START Provided data

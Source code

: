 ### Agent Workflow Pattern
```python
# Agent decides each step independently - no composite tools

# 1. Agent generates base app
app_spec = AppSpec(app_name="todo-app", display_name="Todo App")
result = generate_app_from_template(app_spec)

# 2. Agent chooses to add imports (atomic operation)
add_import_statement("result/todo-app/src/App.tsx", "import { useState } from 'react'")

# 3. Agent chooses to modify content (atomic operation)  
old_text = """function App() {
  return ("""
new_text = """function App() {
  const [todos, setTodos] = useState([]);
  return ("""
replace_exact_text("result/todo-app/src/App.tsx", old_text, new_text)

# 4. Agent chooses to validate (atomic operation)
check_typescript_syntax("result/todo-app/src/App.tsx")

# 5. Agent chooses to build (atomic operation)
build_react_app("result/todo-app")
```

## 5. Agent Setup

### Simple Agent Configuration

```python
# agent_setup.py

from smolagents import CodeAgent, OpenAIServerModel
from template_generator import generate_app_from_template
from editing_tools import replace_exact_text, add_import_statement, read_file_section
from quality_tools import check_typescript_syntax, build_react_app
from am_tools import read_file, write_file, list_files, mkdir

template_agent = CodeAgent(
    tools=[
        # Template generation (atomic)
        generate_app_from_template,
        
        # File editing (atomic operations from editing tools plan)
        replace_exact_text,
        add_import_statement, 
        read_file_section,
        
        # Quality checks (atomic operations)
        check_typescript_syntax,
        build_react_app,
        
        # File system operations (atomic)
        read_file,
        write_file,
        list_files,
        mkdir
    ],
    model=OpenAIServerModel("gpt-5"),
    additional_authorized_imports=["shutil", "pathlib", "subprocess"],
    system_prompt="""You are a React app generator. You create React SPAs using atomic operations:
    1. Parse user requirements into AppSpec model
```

END Provided data

Word for word, give the records again.

Source code

: ### Agent Workflow Pattern
```python
# Agent decides each step independently - no composite tools

# 1. Agent generates base app
app_spec = AppSpec(app_name="todo-app", display_name="Todo App")
result = generate_app_from_template(app_spec)

# 2. Agent chooses to add imports (atomic operation)
add_import_statement("result/todo-app/src/App.tsx", "import { useState } from 'react'")

# 3. Agent chooses to modify content (atomic operation)  
old_text = """function App() {
  return ("""
new_text = """function App() {
  const [todos, setTodos] = useState([]);
  return ("""
replace_exact_text("result/todo-app/src/App.tsx", old_text, new_text)

# 4. Agent chooses to validate (atomic operation)
check_typescript_syntax("result/todo-app/src/App.tsx")

# 5. Agent chooses to build (atomic operation)
build_react_app("result/todo-app")
```

## 5. Agent Setup

### Simple Agent Configuration

```python
# agent_setup.py

from smolagents import CodeAgent, OpenAIServerModel
from template_generator import generate_app_from_template
from editing_tools import replace_exact_text, add_import_statement, read_file_section
from quality_tools import check_typescript_syntax, build_react_app
from am_tools import read_file, write_file, list_files, mkdir

template_agent = CodeAgent(
    tools=[
        # Template generation (atomic)
        generate_app_from_template,
        
        # File editing (atomic operations from editing tools plan)
        replace_exact_text,
        add_import_statement, 
        read_file_section,
        
        # Quality checks (atomic operations)
        check_typescript_syntax,
        build_react_app,
        
        # File system operations (atomic)
        read_file,
        write_file,
        list_files,
        mkdir
    ],
    model=OpenAIServerModel("gpt-5"),
    additional_authorized_imports=["shutil", "pathlib", "subprocess"],
    system_prompt="""You are a React app generator. You create React SPAs using atomic operations:
    1. Parse user requirements into AppSpec model
```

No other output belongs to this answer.